THE DATA →
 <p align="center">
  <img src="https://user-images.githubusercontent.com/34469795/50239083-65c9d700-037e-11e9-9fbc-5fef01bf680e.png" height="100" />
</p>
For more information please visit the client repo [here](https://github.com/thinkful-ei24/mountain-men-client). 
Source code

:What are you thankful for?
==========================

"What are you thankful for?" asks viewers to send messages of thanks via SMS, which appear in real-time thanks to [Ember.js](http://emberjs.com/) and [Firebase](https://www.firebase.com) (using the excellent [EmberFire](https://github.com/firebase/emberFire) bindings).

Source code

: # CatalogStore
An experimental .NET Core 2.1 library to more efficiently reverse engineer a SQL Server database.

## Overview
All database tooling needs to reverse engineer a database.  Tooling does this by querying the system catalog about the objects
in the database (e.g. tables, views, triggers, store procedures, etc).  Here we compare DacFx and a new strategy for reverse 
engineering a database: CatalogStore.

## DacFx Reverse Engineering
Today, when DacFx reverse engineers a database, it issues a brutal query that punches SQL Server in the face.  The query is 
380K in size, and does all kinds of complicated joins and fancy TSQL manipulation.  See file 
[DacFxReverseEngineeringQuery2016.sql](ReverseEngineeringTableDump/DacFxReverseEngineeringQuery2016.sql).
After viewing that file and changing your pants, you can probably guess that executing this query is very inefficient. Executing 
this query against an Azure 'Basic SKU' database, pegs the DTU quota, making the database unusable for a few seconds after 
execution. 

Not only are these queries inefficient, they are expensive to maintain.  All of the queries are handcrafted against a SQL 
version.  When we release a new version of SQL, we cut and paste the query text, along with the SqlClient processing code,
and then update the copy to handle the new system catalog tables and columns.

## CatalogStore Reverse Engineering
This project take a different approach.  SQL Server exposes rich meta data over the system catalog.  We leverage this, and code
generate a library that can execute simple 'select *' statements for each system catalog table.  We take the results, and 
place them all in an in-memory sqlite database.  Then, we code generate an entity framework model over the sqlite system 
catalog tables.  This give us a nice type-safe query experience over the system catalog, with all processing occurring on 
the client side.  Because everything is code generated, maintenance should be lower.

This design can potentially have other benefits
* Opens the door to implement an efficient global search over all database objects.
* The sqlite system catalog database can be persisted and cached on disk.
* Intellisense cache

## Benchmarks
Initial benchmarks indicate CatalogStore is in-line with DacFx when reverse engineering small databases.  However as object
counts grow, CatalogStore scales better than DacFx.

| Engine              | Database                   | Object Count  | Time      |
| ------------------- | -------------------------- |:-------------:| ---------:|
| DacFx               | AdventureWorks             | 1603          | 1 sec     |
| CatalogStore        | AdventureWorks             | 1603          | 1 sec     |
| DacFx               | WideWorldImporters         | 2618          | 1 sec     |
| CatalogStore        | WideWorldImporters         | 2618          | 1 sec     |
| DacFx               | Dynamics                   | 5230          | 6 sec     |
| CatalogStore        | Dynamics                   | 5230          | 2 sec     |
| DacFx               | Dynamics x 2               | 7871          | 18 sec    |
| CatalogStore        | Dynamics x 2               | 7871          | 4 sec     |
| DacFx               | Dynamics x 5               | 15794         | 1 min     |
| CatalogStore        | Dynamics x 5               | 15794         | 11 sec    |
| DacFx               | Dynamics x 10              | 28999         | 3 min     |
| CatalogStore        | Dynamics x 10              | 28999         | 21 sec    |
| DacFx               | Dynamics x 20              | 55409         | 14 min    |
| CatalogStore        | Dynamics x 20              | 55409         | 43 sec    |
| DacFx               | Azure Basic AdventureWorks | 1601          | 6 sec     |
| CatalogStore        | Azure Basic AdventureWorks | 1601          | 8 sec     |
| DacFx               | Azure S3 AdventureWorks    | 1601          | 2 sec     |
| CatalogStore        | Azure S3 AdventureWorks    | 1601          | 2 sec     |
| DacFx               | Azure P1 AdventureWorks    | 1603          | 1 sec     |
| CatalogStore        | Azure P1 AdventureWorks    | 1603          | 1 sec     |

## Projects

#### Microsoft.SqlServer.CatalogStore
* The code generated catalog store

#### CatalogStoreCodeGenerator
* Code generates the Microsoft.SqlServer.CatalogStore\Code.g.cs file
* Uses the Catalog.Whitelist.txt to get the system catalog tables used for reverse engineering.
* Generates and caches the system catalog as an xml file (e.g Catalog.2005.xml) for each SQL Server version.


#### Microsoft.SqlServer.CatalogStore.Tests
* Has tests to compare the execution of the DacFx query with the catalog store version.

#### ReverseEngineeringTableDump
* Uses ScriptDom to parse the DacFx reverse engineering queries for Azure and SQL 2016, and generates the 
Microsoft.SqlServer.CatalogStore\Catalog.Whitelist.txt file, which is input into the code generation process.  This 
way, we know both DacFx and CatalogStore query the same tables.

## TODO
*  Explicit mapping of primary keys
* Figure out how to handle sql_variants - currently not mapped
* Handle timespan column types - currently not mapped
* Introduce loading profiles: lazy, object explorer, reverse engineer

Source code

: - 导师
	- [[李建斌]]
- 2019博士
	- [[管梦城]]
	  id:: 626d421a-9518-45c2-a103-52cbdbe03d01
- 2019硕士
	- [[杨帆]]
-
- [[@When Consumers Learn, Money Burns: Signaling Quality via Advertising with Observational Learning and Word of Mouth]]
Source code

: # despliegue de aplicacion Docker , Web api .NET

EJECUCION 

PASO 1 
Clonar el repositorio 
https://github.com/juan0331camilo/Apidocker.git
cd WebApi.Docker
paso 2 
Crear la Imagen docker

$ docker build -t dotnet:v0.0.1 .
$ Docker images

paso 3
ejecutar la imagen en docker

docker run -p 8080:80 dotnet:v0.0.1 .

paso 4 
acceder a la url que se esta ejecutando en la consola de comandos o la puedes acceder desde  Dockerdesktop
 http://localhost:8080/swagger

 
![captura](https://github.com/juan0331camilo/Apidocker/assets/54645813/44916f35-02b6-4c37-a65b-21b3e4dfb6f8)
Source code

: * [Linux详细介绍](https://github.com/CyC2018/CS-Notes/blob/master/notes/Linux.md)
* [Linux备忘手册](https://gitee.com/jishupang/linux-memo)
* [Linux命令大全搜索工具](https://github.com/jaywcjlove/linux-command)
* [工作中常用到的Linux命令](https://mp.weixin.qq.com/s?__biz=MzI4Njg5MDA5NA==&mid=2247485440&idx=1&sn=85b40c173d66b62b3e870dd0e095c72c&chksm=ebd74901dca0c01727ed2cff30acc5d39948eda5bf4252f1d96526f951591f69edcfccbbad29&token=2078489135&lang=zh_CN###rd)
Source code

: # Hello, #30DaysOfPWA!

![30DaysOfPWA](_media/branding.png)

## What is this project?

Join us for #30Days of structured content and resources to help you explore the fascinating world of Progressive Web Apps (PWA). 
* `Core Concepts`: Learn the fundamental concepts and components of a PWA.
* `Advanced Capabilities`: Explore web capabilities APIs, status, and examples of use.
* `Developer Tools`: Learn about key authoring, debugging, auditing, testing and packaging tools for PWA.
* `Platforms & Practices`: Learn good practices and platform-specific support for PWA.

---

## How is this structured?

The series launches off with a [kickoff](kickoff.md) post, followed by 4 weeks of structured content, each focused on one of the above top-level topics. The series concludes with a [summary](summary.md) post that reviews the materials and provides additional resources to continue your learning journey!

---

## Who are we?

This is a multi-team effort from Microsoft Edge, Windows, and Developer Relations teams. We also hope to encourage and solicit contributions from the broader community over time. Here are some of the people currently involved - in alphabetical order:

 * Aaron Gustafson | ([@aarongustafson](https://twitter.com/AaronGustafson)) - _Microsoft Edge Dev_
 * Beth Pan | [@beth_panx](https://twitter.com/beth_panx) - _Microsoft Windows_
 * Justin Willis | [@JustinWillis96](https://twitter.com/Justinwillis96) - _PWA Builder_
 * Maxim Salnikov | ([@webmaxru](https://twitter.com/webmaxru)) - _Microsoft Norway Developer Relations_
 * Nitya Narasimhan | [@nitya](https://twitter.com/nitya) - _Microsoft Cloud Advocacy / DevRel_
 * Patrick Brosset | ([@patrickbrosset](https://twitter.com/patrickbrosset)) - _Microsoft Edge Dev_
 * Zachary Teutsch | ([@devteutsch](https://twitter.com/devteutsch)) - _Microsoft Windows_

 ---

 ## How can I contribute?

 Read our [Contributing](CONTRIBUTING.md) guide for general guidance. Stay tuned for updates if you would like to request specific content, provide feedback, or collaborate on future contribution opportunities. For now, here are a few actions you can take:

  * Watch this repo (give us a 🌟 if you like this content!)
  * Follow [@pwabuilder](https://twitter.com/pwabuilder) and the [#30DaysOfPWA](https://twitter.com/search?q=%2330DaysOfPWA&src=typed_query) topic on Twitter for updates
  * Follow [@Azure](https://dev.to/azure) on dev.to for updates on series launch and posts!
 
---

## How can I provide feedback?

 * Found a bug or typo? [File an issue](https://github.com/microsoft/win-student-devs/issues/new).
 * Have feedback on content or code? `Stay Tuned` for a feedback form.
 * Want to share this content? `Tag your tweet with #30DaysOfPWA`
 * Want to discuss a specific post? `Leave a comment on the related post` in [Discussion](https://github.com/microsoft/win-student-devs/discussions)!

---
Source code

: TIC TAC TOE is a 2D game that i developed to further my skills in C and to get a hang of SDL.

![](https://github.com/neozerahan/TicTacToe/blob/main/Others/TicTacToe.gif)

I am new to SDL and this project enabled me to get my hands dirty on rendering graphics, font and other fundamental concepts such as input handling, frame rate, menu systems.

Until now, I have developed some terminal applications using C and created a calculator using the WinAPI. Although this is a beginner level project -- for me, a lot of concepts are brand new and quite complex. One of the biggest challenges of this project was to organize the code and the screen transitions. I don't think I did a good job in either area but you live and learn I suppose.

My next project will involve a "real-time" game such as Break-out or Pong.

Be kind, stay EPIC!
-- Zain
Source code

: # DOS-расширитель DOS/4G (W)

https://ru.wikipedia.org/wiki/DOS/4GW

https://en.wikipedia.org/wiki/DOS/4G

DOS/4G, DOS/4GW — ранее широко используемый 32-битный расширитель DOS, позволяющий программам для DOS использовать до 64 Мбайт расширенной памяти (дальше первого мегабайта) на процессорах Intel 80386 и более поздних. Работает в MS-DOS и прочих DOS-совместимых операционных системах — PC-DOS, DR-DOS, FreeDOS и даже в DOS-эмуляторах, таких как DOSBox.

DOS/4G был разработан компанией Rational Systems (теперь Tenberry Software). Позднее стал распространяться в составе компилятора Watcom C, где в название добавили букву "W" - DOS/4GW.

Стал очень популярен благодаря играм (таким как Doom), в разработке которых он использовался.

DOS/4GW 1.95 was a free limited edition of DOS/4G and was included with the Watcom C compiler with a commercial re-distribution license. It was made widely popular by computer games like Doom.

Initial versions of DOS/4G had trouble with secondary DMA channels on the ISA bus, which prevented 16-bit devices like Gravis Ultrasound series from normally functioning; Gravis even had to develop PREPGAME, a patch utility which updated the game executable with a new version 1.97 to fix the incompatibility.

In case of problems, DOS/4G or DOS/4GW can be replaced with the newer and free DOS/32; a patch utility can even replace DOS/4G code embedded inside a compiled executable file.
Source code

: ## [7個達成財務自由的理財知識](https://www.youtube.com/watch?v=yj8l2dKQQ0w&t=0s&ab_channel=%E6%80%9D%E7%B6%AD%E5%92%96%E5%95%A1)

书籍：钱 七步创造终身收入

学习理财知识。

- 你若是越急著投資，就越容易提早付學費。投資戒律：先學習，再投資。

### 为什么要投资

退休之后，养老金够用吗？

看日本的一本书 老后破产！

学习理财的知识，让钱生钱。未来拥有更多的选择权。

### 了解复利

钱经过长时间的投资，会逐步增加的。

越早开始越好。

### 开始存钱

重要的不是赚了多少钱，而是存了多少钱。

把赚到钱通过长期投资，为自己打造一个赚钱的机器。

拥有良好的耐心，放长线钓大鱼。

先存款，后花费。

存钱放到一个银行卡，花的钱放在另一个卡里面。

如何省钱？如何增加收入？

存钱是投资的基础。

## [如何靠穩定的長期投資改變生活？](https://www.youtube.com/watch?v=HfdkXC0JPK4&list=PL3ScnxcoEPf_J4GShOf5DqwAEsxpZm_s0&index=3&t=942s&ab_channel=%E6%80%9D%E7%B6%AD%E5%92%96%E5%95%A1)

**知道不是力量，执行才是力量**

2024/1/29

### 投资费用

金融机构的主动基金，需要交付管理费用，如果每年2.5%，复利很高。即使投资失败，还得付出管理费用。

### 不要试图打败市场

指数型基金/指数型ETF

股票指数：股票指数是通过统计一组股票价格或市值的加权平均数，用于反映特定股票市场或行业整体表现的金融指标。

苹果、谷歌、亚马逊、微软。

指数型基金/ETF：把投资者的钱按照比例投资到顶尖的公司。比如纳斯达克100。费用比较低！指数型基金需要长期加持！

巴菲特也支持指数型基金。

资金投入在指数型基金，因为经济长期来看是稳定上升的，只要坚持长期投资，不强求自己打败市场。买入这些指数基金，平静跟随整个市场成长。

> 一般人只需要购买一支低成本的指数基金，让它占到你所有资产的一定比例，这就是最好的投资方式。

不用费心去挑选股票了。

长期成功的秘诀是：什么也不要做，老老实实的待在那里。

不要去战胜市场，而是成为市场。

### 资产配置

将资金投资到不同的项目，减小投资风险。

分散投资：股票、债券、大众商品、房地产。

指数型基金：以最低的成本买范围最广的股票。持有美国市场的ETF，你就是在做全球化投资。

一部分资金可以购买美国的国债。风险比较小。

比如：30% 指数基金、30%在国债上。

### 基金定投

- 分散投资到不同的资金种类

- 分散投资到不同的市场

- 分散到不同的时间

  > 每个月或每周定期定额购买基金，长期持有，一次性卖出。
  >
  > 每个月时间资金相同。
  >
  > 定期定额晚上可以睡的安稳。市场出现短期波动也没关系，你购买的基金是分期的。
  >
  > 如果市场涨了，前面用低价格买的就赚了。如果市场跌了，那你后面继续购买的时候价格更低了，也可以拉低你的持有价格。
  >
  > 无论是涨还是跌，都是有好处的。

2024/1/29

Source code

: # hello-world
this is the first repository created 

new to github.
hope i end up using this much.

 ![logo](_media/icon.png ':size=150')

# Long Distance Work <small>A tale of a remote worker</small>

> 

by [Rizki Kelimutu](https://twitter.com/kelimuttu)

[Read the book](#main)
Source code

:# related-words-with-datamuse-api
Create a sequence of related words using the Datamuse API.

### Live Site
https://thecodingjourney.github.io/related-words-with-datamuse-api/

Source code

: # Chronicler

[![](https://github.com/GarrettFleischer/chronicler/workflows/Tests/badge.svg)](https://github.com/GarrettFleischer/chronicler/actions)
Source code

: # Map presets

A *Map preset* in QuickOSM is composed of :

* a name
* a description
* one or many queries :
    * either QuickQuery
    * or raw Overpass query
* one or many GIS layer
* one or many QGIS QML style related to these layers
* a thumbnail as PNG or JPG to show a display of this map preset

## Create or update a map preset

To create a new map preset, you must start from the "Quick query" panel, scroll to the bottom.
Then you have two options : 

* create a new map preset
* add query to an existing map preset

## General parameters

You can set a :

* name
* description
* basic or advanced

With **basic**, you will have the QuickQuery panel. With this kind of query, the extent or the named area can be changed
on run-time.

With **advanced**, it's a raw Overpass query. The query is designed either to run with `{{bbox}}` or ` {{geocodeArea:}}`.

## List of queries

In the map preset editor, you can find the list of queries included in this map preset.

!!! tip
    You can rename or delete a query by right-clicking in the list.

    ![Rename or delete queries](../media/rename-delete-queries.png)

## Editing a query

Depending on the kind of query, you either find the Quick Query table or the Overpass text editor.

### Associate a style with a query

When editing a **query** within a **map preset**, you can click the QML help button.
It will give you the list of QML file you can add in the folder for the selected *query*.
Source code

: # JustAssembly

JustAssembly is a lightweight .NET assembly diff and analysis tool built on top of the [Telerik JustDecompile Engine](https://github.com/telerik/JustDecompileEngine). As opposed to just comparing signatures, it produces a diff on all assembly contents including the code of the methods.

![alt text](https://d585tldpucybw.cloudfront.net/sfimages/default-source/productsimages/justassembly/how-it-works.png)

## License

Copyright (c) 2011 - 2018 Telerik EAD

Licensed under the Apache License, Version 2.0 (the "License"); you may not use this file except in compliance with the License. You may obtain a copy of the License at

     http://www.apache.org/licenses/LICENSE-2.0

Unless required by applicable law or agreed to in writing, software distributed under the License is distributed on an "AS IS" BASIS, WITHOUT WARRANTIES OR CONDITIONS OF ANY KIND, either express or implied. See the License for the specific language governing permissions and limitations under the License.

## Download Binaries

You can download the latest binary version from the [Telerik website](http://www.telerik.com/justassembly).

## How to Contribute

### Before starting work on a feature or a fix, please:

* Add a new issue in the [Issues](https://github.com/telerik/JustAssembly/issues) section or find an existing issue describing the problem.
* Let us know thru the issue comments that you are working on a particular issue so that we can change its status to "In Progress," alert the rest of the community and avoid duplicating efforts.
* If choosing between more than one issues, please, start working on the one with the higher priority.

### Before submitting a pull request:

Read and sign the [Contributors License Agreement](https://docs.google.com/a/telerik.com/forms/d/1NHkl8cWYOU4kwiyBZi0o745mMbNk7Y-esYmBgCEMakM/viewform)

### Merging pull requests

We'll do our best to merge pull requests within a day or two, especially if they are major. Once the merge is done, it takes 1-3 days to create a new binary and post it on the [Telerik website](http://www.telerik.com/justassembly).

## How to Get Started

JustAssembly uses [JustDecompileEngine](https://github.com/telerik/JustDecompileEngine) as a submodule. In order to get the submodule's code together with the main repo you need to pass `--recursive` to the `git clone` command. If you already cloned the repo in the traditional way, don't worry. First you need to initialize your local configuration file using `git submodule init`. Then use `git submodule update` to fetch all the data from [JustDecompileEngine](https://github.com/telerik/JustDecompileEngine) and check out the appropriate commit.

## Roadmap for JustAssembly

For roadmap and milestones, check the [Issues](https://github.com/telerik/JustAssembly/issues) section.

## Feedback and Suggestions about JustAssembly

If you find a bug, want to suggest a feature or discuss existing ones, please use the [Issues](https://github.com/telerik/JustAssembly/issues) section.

TASK ITEM → Across the data, pull every line containing the string "concepts".

RESPONSE BELOW →
* `Core Concepts`: Learn the fundamental concepts and components of a PWA.
I am new to SDL and this project enabled me to get my hands dirty on rendering graphics, font and other fundamental concepts such as input handling, frame rate, menu systems.
Until now, I have developed some terminal applications using C and created a calculator using the WinAPI. Although this is a beginner level project -- for me, a lot of concepts are brand new and quite complex. One of the biggest challenges of this project was to organize the code and the screen transitions. I don't think I did a good job in either area but you live and learn I suppose.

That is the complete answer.